The opening session of the Capital Markets Summit discussed capital gains tax and its impact on the market. The summit touched on the hot topics of Egyptian capital markets, how the Egyptian stock exchange can meet the aspirations of the state by offering large state-owned enterprises such as the Administrative Capital for Urban Development (ACUD). He also discussed the role of capital markets in the financing of general state budget projects.
Deputy Finance Minister for Economic Affairs Sherine El-Sharkawy said the ministry was adopting a strategy of broadening the base of investments in all areas. She added that this aims to create sufficient sources of finance at the lowest cost to finance state projects and realize the aspirations of the new republic towards a decent life for the citizens.
During her speech at the opening session of the Annual Capital Markets Summit, she added that the ministry is striving to increase the rate of economic growth, as well as creating long-term debt to improve and expand options for investors in debt instruments such as local bonds. and invoices.
She pointed out that the ministry has been successful in structuring the yield curve that reflects various risks, in conjunction with successful work to reduce the cost of debt.
She expected the cost of debt to fall by the end of the current fiscal year to 32%, compared to the cost of debt reaching 36% the previous fiscal year, proving the great success by looking at the cost of debt in 2015 which reached 40%.
“In light of the pandemic, the ministry has diversified its sources of funding by issuing bonds, which has been very well received in the market, with a 3-fold oversubscription,” she added.
She explained that the ministry is also interested in the environmental aspect to follow the great development of green finance. As a result, the Egyptian government issued $ 3 million worth of green bonds.
“We expect Egypt to join the sustainability index soon due to the issuance of green bonds, especially after having linked government bonds to Euroclear in significant investment volumes,” he said. she added.
On the Islamic side, he also secured the first Islamic loan of EGP 2 billion, explaining that the interest also sparked the development of the Sukuk Sovereign Law.
El-Sharkawy revealed that work is underway on the regulations for implementing the Sukuk Law, noting that the establishment of the Sovereign Sukuk Corporation is being finalized. This is part of the offer of the first sovereign Islamic sukuk before the end of the fiscal year, explaining that the interest derives from the large size of sukuk around the world, up to $ 3.2 billion.
She explained that before the end of next January, the number of bond issues will reach 14, with an issue volume exceeding $ 24 billion, in order to maintain the great effort made by the ministry to join the JPMorgan bond index, as well as maintain the ratio. foreign investors in government treasury bills.
She also underlined the importance of capital markets for the Egyptian state as a powerful means of obtaining finance for companies.
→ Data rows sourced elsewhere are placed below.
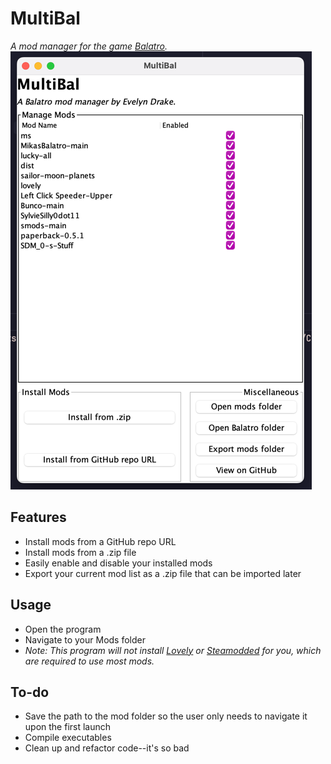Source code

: # MultiBal
*A mod manager for the game [Balatro](https://www.playbalatro.com/).*
![](img/img.png)
## Features
- Install mods from a GitHub repo URL
- Install mods from a .zip file
- Easily enable and disable your installed mods
- Export your current mod list as a .zip file that can be imported later
## Usage
- Open the program
- Navigate to your Mods folder
- *Note: This program will not install [Lovely](https://github.com/ethangreen-dev/lovely-injector) or [Steamodded](https://github.com/Steamodded/smods) for you, which are required to use most mods.*
## To-do
- Save the path to the mod folder so the user only needs to navigate it upon the first launch
- Compile executables
- Clean up and refactor code--it's so bad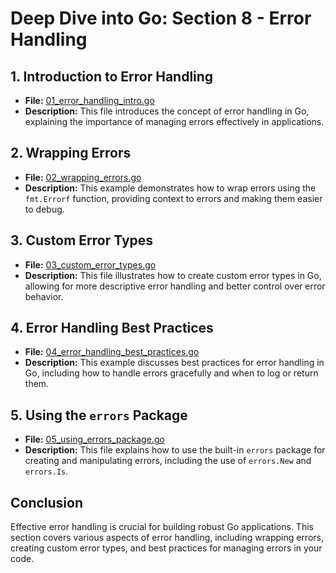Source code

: # **Deep Dive into Go: Section 8 - Error Handling**

## **1. Introduction to Error Handling**
- **File:** [01_error_handling_intro.go](error_handling/01_error_handling_intro.go)  
- **Description:** This file introduces the concept of error handling in Go, explaining the importance of managing errors effectively in applications.

## **2. Wrapping Errors**
- **File:** [02_wrapping_errors.go](error_handling/02_wrapping_errors.go)  
- **Description:** This example demonstrates how to wrap errors using the `fmt.Errorf` function, providing context to errors and making them easier to debug.

## **3. Custom Error Types**
- **File:** [03_custom_error_types.go](error_handling/03_custom_error_types.go)  
- **Description:** This file illustrates how to create custom error types in Go, allowing for more descriptive error handling and better control over error behavior.

## **4. Error Handling Best Practices**
- **File:** [04_error_handling_best_practices.go](error_handling/04_error_handling_best_practices.go)  
- **Description:** This example discusses best practices for error handling in Go, including how to handle errors gracefully and when to log or return them.

## **5. Using the `errors` Package**
- **File:** [05_using_errors_package.go](error_handling/05_using_errors_package.go)  
- **Description:** This file explains how to use the built-in `errors` package for creating and manipulating errors, including the use of `errors.New` and `errors.Is`.

## **Conclusion**
Effective error handling is crucial for building robust Go applications. This section covers various aspects of error handling, including wrapping errors, creating custom error types, and best practices for managing errors in your code.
El-Sharkawy pointed out that a debt instrument clearing company is being created.
“Capital markets play an important role in attracting foreign investment to Egypt, with the IPO of e-Finance being a good example,” she added.
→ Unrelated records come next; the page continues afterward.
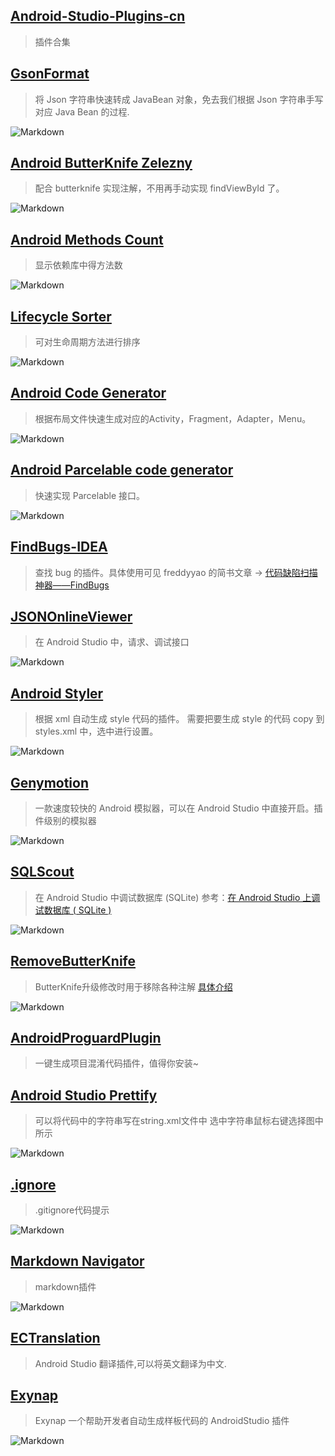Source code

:## [Android-Studio-Plugins-cn](https://github.com/sunzq19931016/Android-Studio-Plugins-cn)

> 插件合集

## [GsonFormat](https://plugins.jetbrains.com/plugin/7654-gsonformat)

> 将 Json 字符串快速转成 JavaBean 对象，免去我们根据 Json 字符串手写对应 Java Bean 的过程.

![Markdown](http://i1.fuimg.com/591992/bc482b946fbe08f1.gif)

## [Android ButterKnife Zelezny](https://plugins.jetbrains.com/plugin/7369-android-butterknife-zelezny)

>配合 butterknife 实现注解，不用再手动实现 findViewById 了。

![Markdown](http://i1.fuimg.com/591992/0caee9c008da2a26.gif)

## [Android Methods Count](https://plugins.jetbrains.com/plugin/8076-android-methods-count)

> 显示依赖库中得方法数

![Markdown](http://i1.fuimg.com/591992/c56c71acdf0e7668.gif)

## [Lifecycle Sorter](https://plugins.jetbrains.com/plugin/7742-lifecycle-sorter)

> 可对生命周期方法进行排序

![Markdown](http://i1.fuimg.com/591992/5583eeec9a71e468.png)

## [Android Code Generator](https://plugins.jetbrains.com/plugin/7595-android-code-generator)

> 根据布局文件快速生成对应的Activity，Fragment，Adapter，Menu。

![Markdown](http://i1.fuimg.com/591992/7edc0e05c9b3e95c.gif)

## [Android Parcelable code generator](https://plugins.jetbrains.com/plugin/7332-android-parcelable-code-generator)

> 快速实现 Parcelable 接口。

![Markdown](http://i1.fuimg.com/591992/f2caf6a2de4bc386.png)

## [FindBugs-IDEA](https://plugins.jetbrains.com/plugin/3847-findbugs-idea)

> 查找 bug 的插件。具体使用可见 freddyyao 的简书文章 -> [代码缺陷扫描神器——FindBugs](http://www.jianshu.com/p/bc27857c89e4)

## [JSONOnlineViewer](https://plugins.jetbrains.com/plugin/7838-jsononlineviewer)

> 在 Android Studio 中，请求、调试接口

![Markdown](http://i1.fuimg.com/591992/24f8b158af4bf66c.png)

## [Android Styler](https://plugins.jetbrains.com/plugin/7972-android-styler)

> 根据 xml 自动生成 style 代码的插件。 需要把要生成 style 的代码 copy 到 styles.xml 中，选中进行设置。

![Markdown](http://i1.fuimg.com/591992/e6efc80d8a598653.png)

## [Genymotion](https://plugins.jetbrains.com/plugin/7269-genymotion)

> 一款速度较快的 Android 模拟器，可以在 Android Studio 中直接开启。插件级别的模拟器

![Markdown](http://i1.fuimg.com/591992/507e86cbb077ec9a.png)

## [SQLScout](https://plugins.jetbrains.com/plugin/8322-sqlscout-sqlite-support-)

> 在 Android Studio 中调试数据库 (SQLite)
参考：[在 Android Studio 上调试数据库 ( SQLite )](https://juejin.im/post/58e0d781a0bb9f0069ec08d3)

![Markdown](http://i1.fuimg.com/591992/71d5bef01161af81.png)

## [RemoveButterKnife](https://github.com/u3shadow/RemoveButterKnife)

> ButterKnife升级修改时用于移除各种注解
[具体介绍](http://www.u3coding.com/2016/06/24/androidstudio-plugin-removebutterknife-di/)

![Markdown](http://i2.fuimg.com/591992/f4a080f59e16bf5e.gif)

## [AndroidProguardPlugin](https://github.com/zhonghanwen/AndroidProguardPlugin)

> 一键生成项目混淆代码插件，值得你安装~

## [Android Studio Prettify](https://plugins.jetbrains.com/plugin/7405-android-studio-prettify)

> 可以将代码中的字符串写在string.xml文件中
选中字符串鼠标右键选择图中所示

![Markdown](http://i2.fuimg.com/591992/f34625bc8f1cdb41.gif)

## [.ignore](https://plugins.jetbrains.com/plugin/7495--ignore)

> .gitignore代码提示

![Markdown](http://i2.fuimg.com/591992/56481717531fd301.gif)

## [Markdown Navigator](https://plugins.jetbrains.com/plugin/7896-markdown-navigator)

> markdown插件

![Markdown](http://i2.fuimg.com/591992/d61770da34cd2109.gif)

## [ECTranslation](https://plugins.jetbrains.com/plugin/8469-ectranslation)

> Android Studio 翻译插件,可以将英文翻译为中文.

## [Exynap](https://plugins.jetbrains.com/plugin/8600-exynap)

> Exynap 一个帮助开发者自动生成样板代码的 AndroidStudio 插件

![Markdown](http://i2.fuimg.com/591992/30ac727adfd93e28.gif)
“The e-Finance offer required nearly a year and a half of work. I expect the government’s offers to continue at this time. This is in line with the government’s plan to offer ACUD to encourage large companies to be listed on EGX. This in turn will increase the representation of Egyptian companies in the MSCI Emerging Markets (EM) Index, which would attract foreign investment to Egypt, ”El-Sharkawy said.
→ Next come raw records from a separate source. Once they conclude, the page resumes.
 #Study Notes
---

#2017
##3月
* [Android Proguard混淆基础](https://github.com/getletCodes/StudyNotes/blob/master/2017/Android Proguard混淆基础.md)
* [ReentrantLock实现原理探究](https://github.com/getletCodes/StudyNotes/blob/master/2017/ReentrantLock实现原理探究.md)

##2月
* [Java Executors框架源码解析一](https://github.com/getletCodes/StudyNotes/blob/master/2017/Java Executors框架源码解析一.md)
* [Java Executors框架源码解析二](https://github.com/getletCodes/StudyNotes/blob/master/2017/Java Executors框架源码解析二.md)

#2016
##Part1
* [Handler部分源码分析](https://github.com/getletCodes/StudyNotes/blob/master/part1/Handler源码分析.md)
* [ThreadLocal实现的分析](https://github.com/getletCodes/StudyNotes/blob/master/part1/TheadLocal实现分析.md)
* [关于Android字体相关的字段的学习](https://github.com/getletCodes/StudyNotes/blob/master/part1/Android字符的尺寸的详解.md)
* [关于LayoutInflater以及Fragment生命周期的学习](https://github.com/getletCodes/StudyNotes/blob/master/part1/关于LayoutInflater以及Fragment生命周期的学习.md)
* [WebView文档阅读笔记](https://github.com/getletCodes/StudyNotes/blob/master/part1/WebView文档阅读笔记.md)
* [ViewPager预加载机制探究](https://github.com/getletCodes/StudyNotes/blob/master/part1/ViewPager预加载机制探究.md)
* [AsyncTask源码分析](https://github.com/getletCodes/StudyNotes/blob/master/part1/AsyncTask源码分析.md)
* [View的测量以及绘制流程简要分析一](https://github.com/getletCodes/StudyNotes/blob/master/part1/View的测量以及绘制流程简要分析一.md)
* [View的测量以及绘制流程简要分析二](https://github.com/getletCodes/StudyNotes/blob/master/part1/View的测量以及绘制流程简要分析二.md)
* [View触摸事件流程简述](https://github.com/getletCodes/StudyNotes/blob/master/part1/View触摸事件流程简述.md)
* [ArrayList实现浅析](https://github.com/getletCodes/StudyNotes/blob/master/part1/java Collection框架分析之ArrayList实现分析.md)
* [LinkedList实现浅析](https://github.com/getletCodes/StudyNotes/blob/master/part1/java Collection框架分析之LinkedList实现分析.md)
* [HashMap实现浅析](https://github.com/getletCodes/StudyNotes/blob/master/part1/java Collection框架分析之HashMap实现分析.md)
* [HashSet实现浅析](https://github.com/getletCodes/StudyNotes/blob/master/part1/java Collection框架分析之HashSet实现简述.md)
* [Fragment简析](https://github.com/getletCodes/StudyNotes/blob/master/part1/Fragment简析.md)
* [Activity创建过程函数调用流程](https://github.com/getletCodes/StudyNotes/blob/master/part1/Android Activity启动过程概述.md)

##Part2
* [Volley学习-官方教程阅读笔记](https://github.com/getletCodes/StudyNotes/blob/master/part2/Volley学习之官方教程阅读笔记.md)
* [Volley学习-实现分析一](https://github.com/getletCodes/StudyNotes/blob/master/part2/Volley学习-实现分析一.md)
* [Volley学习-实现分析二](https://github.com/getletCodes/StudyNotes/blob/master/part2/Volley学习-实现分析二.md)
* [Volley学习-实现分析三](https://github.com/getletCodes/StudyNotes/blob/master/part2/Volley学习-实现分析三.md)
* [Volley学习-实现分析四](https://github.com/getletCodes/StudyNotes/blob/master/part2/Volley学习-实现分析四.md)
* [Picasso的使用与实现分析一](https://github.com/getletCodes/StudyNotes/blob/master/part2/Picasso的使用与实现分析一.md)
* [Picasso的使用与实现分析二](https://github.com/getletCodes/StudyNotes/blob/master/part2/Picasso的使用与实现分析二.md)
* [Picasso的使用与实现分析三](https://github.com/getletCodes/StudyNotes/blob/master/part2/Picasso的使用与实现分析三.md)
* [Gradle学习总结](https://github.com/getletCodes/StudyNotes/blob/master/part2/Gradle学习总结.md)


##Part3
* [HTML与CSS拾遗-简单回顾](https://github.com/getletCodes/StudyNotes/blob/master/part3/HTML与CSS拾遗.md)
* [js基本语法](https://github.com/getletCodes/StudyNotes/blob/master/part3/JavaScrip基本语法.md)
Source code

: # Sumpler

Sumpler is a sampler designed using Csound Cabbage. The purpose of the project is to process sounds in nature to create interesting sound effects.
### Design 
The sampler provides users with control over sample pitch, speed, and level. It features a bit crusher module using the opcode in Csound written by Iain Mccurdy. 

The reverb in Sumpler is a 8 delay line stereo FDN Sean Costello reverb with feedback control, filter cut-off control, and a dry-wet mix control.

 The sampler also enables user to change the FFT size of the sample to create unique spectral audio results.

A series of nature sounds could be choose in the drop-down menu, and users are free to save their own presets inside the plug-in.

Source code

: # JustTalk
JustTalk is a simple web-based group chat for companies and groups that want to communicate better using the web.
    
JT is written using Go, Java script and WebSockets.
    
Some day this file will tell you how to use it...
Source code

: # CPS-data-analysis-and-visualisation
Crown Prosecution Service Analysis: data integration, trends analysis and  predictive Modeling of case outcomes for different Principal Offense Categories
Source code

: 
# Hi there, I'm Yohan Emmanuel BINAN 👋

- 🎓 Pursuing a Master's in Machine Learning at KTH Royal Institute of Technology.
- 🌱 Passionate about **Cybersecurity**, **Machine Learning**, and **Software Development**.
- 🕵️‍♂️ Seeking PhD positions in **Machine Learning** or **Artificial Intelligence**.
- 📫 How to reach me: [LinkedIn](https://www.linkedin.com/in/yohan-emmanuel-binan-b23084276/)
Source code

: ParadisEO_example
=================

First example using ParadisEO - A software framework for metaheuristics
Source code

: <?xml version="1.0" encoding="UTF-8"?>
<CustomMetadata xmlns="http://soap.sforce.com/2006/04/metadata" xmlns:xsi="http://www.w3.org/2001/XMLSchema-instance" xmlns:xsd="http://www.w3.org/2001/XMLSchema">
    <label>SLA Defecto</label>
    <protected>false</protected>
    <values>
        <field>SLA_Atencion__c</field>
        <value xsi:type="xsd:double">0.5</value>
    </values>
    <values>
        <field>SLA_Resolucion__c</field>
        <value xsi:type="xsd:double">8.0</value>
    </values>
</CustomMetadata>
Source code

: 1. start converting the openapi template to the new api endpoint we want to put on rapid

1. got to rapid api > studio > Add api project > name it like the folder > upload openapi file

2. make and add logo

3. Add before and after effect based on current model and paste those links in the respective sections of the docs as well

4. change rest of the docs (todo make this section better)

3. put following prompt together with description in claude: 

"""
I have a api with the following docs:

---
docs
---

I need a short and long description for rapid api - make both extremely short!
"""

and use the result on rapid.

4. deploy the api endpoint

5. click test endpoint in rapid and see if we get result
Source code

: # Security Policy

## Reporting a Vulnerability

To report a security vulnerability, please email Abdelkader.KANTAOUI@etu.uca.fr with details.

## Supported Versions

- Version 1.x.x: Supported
The moderator of the session, Ayman Salah, asked about the messages that investment and economic policies send to the capital market, especially in relation to the government’s plan to offer its large companies.
The Deputy Prime Minister of Finance for Economic Affairs said economic and fiscal policies are very clear and the application of capital gains tax is not new in the market.
She explained that a 10% tax will be applied on the capital profits of listed companies, as well as a rate of 25% for individuals, and 22.5% for companies, stressing that the clarity of tax policies is closer to tax justice than exemption. or an ongoing tax deferral.
On the other hand, Mohamed Maher, CEO of Prime Holdings and chairman of the Egyptian Capital Markets Association (ECMA), said the daily trading volume reached around $ 400 million at the start of the creation of the capital markets. capital after the law was enacted at the end of the last century, when the government introduced the huge program of privatization of its companies, a move that stimulated the capital market at the time.
He pointed out that the capital market experienced a slowdown until 2008. He also noted that the significant drop in the number of listed companies and transaction volumes was caused by the reluctance of the state to offer companies on the stock exchange. , in addition to the gradual increases in EGX listing costs.
He added that ECMA called for tax equality and fairness between EGX traders and bank depositors, taking into account the degree of risk for each of them.
He stressed the importance of seeing the stock market as a tool to attract investment and not just as a means of increasing state tax revenues.
Responding to Mohamed Maher’s comment on the drop in the number of companies listed on EGX, El-Sharkawy said the tax is not the main reason for the drop; especially since it was applied after the drop. Taxes are also applied in all global markets and discussions are underway on what to do to boost EGX.
As for the impact of capital gains tax on the overall result, she stressed that the objective is not to increase tax revenue. In addition, the deterioration in the capital market came before the tax was applied and many companies were deregistered, including Orange and others.